It’s early morning, I am walking along the streets of Mabini glossing over overseas employment prospects in the Middle East.  I can’t remember how many copies of CV’s did I send to those recruiters.  I sweat it out and inching my way towards the front desk, hoping and wishing that I can score an interview that day.  Nervous as I was, I would wait  and rehearse the words that I have to say.  Like a salesman trading myself for a price.

I can’t remember how many recruitment agencies I have tried my luck with.  Most often than not, a thumbs-down sign.  I don’t know, what drives me to go Middle East.  Though, I am filled with worries about the inconveniences of being away from home.  I just wonder how others have survived the heat, the barrenness and the loneliness of the Arab lands.

Those were the days.  Here from where I was, a palm tree struck a memory.  Yeah, I remember that too, when I was waiting in the hallway of a recruitment agency back in Manila.  The posters of the Arab boom cities lined up with palm trees. 

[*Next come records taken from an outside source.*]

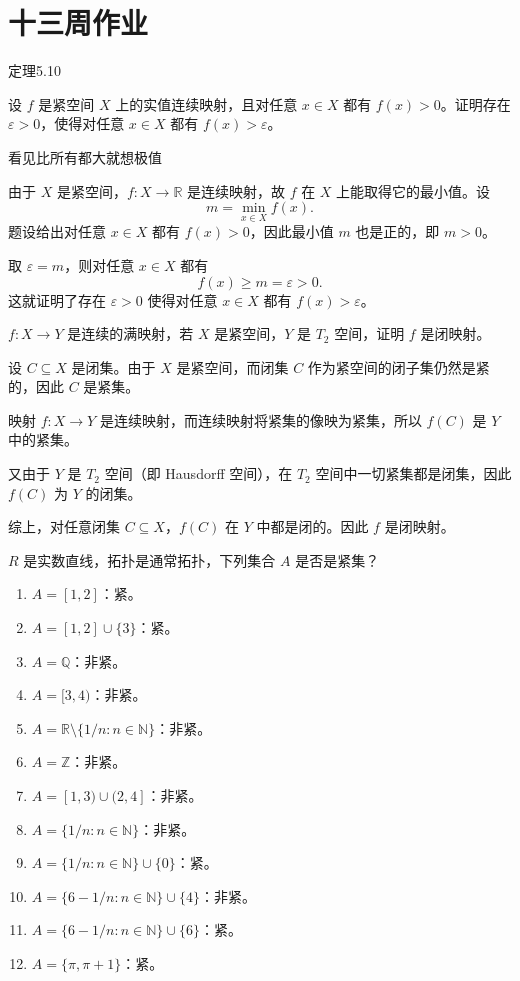\section{十三周作业}
定理5.10
\begin{homework}[5.5]
设 $f$ 是紧空间 $X$ 上的实值连续映射，且对任意 $x\in X$ 都有 $f(x)>0$。证明存在 $\varepsilon>0$，使得对任意 $x\in X$ 都有 $f(x)>\varepsilon$。
\end{homework}
\begin{dxtips}
    看见比所有都大就想极值
\end{dxtips}
\begin{solution}
由于 $X$ 是紧空间，$f:X\to\mathbb{R}$ 是连续映射，故 $f$ 在 $X$ 上能取得它的最小值。设
\[
m=\min_{x\in X} f(x).
\]
题设给出对任意 $x\in X$ 都有 $f(x)>0$，因此最小值 $m$ 也是正的，即 $m>0$。

取 $\varepsilon=m$，则对任意 $x\in X$ 都有
\[
f(x)\ge m=\varepsilon>0.
\]
这就证明了存在 $\varepsilon>0$ 使得对任意 $x\in X$ 都有 $f(x)>\varepsilon$。
\end{solution}
\begin{homework}
[10] $f:X\to Y$ 是连续的满映射，若 $X$ 是紧空间，$Y$ 是 $T_2$ 空间，证明 $f$ 是闭映射。
\end{homework}
\begin{solution}
设 $C\subseteq X$ 是闭集。由于 $X$ 是紧空间，而闭集 $C$ 作为紧空间的闭子集仍然是紧的，因此 $C$ 是紧集。

映射 $f:X\to Y$ 是连续映射，而连续映射将紧集的像映为紧集，所以 $f(C)$ 是 $Y$ 中的紧集。

又由于 $Y$ 是 $T_2$ 空间（即 Hausdorff 空间），在 $T_2$ 空间中一切紧集都是闭集，因此 $f(C)$ 为 $Y$ 的闭集。

综上，对任意闭集 $C\subseteq X$，$f(C)$ 在 $Y$ 中都是闭的。因此 $f$ 是闭映射。
\end{solution}
\begin{homework}
[11]$R$ 是实数直线，拓扑是通常拓扑，下列集合 $A$ 是否是紧集？

\begin{enumerate}
  \item $A=[1,2]$：紧。
  \item $A=[1,2]\cup\{3\}$：紧。
  \item $A=\mathbb{Q}$：非紧。
  \item $A=[3,4)$：非紧。
  \item $A=\mathbb{R}\setminus\{1/n:n\in\mathbb{N}\}$：非紧。
  \item $A=\mathbb{Z}$：非紧。
  \item $A=[1,3)\cup(2,4]$：非紧。
  \item $A=\{1/n:n\in\mathbb{N}\}$：非紧。
  \item $A=\{1/n:n\in\mathbb{N}\}\cup\{0\}$：紧。
  \item $A=\{6-1/n:n\in\mathbb{N}\}\cup\{4\}$：非紧。
  \item $A=\{6-1/n:n\in\mathbb{N}\}\cup\{6\}$：紧。
  \item $A=\{\pi,\pi+1\}$：紧。
\end{enumerate}
\end{homework}
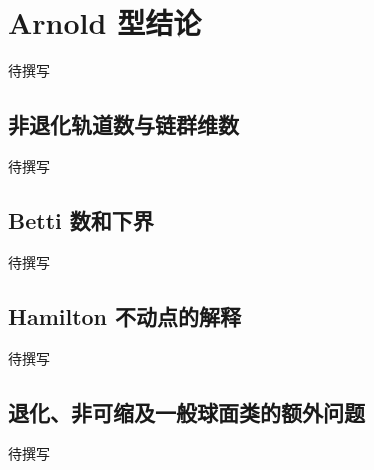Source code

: 
% 
% 

\section{Arnold 型结论}
\label{g4:sec:2704}

待撰写

\subsection{非退化轨道数与链群维数}
\label{g4:subsec:2704:01}
待撰写

\subsection{Betti 数和下界}
\label{g4:subsec:2704:02}
待撰写

\subsection{Hamilton 不动点的解释}
\label{g4:subsec:2704:03}
待撰写

\subsection{退化、非可缩及一般球面类的额外问题}
\label{g4:subsec:2704:04}
待撰写

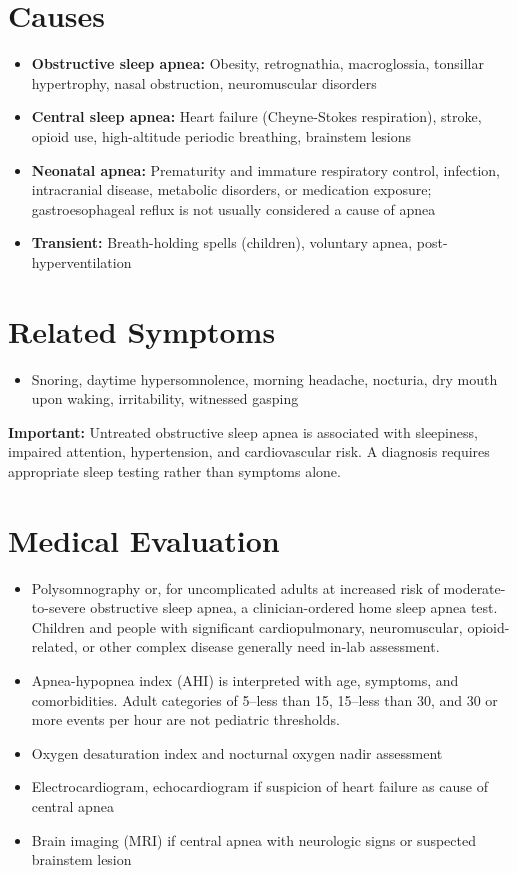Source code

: \section*{Causes}
\begin{itemize}
 \item \textbf{Obstructive sleep apnea:} Obesity, retrognathia, macroglossia, tonsillar hypertrophy, nasal obstruction, neuromuscular disorders
 \item \textbf{Central sleep apnea:} Heart failure (Cheyne-Stokes respiration), stroke, opioid use, high-altitude periodic breathing, brainstem lesions
 \item \textbf{Neonatal apnea:} Prematurity and immature respiratory control, infection, intracranial disease, metabolic disorders, or medication exposure; gastroesophageal reflux is not usually considered a cause of apnea
 \item \textbf{Transient:} Breath-holding spells (children), voluntary apnea, post-hyperventilation
\end{itemize}

\section*{Related Symptoms}
\begin{itemize}
 \item Snoring, daytime hypersomnolence, morning headache, nocturia, dry mouth upon waking, irritability, witnessed gasping
\end{itemize}
\textbf{Important:} Untreated obstructive sleep apnea is associated with sleepiness, impaired attention, hypertension, and cardiovascular risk. A diagnosis requires appropriate sleep testing rather than symptoms alone.

\section*{Medical Evaluation}
\begin{itemize}
 \item Polysomnography or, for uncomplicated adults at increased risk of moderate-to-severe obstructive sleep apnea, a clinician-ordered home sleep apnea test. Children and people with significant cardiopulmonary, neuromuscular, opioid-related, or other complex disease generally need in-lab assessment.
 \item Apnea-hypopnea index (AHI) is interpreted with age, symptoms, and comorbidities. Adult categories of 5--less than 15, 15--less than 30, and 30 or more events per hour are not pediatric thresholds.
 \item Oxygen desaturation index and nocturnal oxygen nadir assessment
 \item Electrocardiogram, echocardiogram if suspicion of heart failure as cause of central apnea
 \item Brain imaging (MRI) if central apnea with neurologic signs or suspected brainstem lesion
\end{itemize}


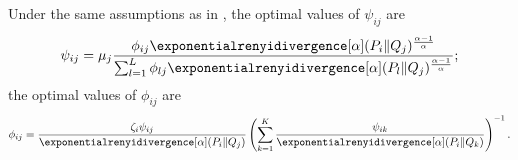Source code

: \begin{prop}
    Under the same assumptions as in , the optimal values of $\psi_{ij}$ are
    \begin{align}
    \label{eq:psi_optim}
        \psi_{ij} = \mu_{j} \frac{\phi_{ij}\exponentialrenyidivergence[\alpha](P_i\Vert Q_j)^{\frac{\alpha-1}{\alpha}}}{\sum_{l=1}^L \phi_{lj}\exponentialrenyidivergence[\alpha](P_l\Vert Q_j)^{\frac{\alpha-1}{\alpha}}};
    \end{align}
    the optimal values of $\phi_{ij}$ are
    \begin{align}
    \label{eq:phi_optim}
        \phi_{ij} = \frac{\zeta_i \psi_{ij}}{ \exponentialrenyidivergence[\alpha](P_i\Vert Q_j)} \left(\sum_{k=1}^K\frac{\psi_{ik}}{\exponentialrenyidivergence[\alpha](P_i\Vert Q_k)}\right)^{-1}.
    \end{align}
\end{prop}
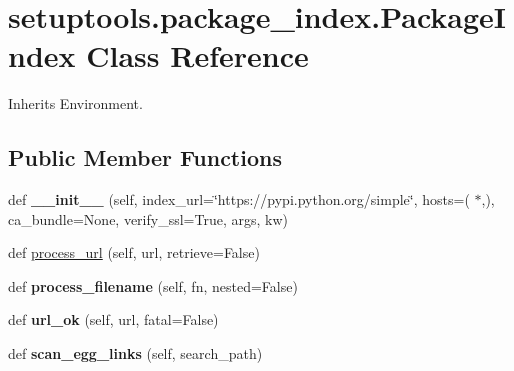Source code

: \hypertarget{classsetuptools_1_1package__index_1_1_package_index}{}\section{setuptools.\+package\+\_\+index.\+Package\+Index Class Reference}
\label{classsetuptools_1_1package__index_1_1_package_index}


Inherits Environment.

\subsection*{Public Member Functions}
\begin{DoxyCompactItemize}
\item 
\mbox{\label{classsetuptools_1_1package__index_1_1_package_index_ab2d4385792e7abda100f297787ca27a0}} 
def {\bfseries \+\_\+\+\_\+init\+\_\+\+\_\+} (self, index\+\_\+url=\char`\"{}https\+://pypi.\+python.\+org/simple\char`\"{}, hosts=(\textquotesingle{} $\ast$\textquotesingle{},), ca\+\_\+bundle=None, verify\+\_\+ssl=True, args, kw)
\item 
def \hyperlink{classsetuptools_1_1package__index_1_1_package_index_a537fc87df159c2474b7fa0ccac56513d}{process\+\_\+url} (self, url, retrieve=False)
\item 
\mbox{\label{classsetuptools_1_1package__index_1_1_package_index_ac83aebaf268b16debbfb5fd6200c53f7}} 
def {\bfseries process\+\_\+filename} (self, fn, nested=False)
\item 
\mbox{\label{classsetuptools_1_1package__index_1_1_package_index_a6d4244e6fcdf1ba83a958d28fb631756}} 
def {\bfseries url\+\_\+ok} (self, url, fatal=False)
\item 
\mbox{\label{classsetuptools_1_1package__index_1_1_package_index_a50e6e468950479ac9902c899435c0483}} 
def {\bfseries scan\+\_\+egg\+\_\+links} (self, search\+\_\+path)
\item 
\mbox{\label{classsetuptools_1_1package__index_1_1_package_index_ae65aee19ddf23d6602bcd09fd3f060a7}} 

\end{DoxyCompactItemize}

I remember my uncles who had the chance to work in Saudi Arabia. Year after year, they come home bedraggled from the harsh climate of the desert. I remember them talking about the expatriate’s life in an Arabian land.  It is not an easy life. 

But now, I am here as one of another generation of  Filipino expatriates trying to make a living. Accustomed to a unique culture of restraint and unimaginable patience.  Accustomed to the extreme hot weather and the abstinence to pork meat.  

I know why thousands and thousands of Filipinos are flocking there at the recruitment agencies back home. I know that most of them have the same visions I had before.  And the persistence that  they have to keep going and make their lives better.  

For me it will always be a risky bargain. You may win some or you may lose some.  It is a choice that one has to make but if things go rightly, it is worth an adventure.